Collected data
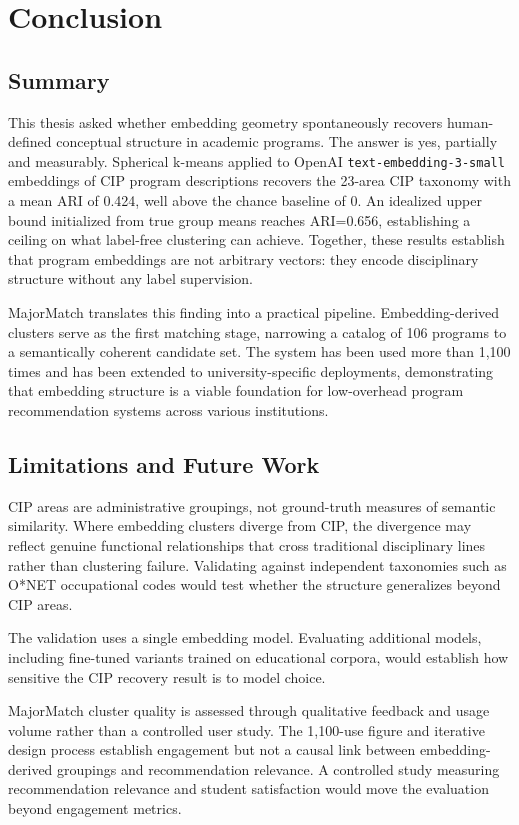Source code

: 
\chapter{Conclusion}

\section{Summary}

This thesis asked whether embedding geometry spontaneously recovers human-defined conceptual structure in academic programs. The answer is yes, partially and measurably. Spherical k-means applied to OpenAI \texttt{text-embedding-3-small} embeddings of CIP program descriptions recovers the 23-area CIP taxonomy with a mean ARI of 0.424, well above the chance baseline of 0. An idealized upper bound initialized from true group means reaches ARI=0.656, establishing a ceiling on what label-free clustering can achieve. Together, these results establish that program embeddings are not arbitrary vectors: they encode disciplinary structure without any label supervision.

MajorMatch translates this finding into a practical pipeline. Embedding-derived clusters serve as the first matching stage, narrowing a catalog of 106 programs to a semantically coherent candidate set. The system has been used more than 1,100 times and has been extended to university-specific deployments, demonstrating that embedding structure is a viable foundation for low-overhead program recommendation systems across various institutions.

\section{Limitations and Future Work}

CIP areas are administrative groupings, not ground-truth measures of semantic similarity. Where embedding clusters diverge from CIP, the divergence may reflect genuine functional relationships that cross traditional disciplinary lines rather than clustering failure. Validating against independent taxonomies such as O*NET occupational codes would test whether the structure generalizes beyond CIP areas.

The validation uses a single embedding model. Evaluating additional models, including fine-tuned variants trained on educational corpora, would establish how sensitive the CIP recovery result is to model choice.

MajorMatch cluster quality is assessed through qualitative feedback and usage volume rather than a controlled user study. The 1,100-use figure and iterative design process establish engagement but not a causal link between embedding-derived groupings and recommendation relevance. A controlled study measuring recommendation relevance and student satisfaction would move the evaluation beyond engagement metrics.

\newpage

*WORK TASK*
Return each entry exactly as it stands above, apart from any images.

*ANSWER TO THIS EXERCISE*
Source code

: 
\chapter{Conclusion}

\section{Summary}

This thesis asked whether embedding geometry spontaneously recovers human-defined conceptual structure in academic programs. The answer is yes, partially and measurably. Spherical k-means applied to OpenAI \texttt{text-embedding-3-small} embeddings of CIP program descriptions recovers the 23-area CIP taxonomy with a mean ARI of 0.424, well above the chance baseline of 0. An idealized upper bound initialized from true group means reaches ARI=0.656, establishing a ceiling on what label-free clustering can achieve. Together, these results establish that program embeddings are not arbitrary vectors: they encode disciplinary structure without any label supervision.

MajorMatch translates this finding into a practical pipeline. Embedding-derived clusters serve as the first matching stage, narrowing a catalog of 106 programs to a semantically coherent candidate set. The system has been used more than 1,100 times and has been extended to university-specific deployments, demonstrating that embedding structure is a viable foundation for low-overhead program recommendation systems across various institutions.

\section{Limitations and Future Work}

CIP areas are administrative groupings, not ground-truth measures of semantic similarity. Where embedding clusters diverge from CIP, the divergence may reflect genuine functional relationships that cross traditional disciplinary lines rather than clustering failure. Validating against independent taxonomies such as O*NET occupational codes would test whether the structure generalizes beyond CIP areas.

The validation uses a single embedding model. Evaluating additional models, including fine-tuned variants trained on educational corpora, would establish how sensitive the CIP recovery result is to model choice.

MajorMatch cluster quality is assessed through qualitative feedback and usage volume rather than a controlled user study. The 1,100-use figure and iterative design process establish engagement but not a causal link between embedding-derived groupings and recommendation relevance. A controlled study measuring recommendation relevance and student satisfaction would move the evaluation beyond engagement metrics.

\newpage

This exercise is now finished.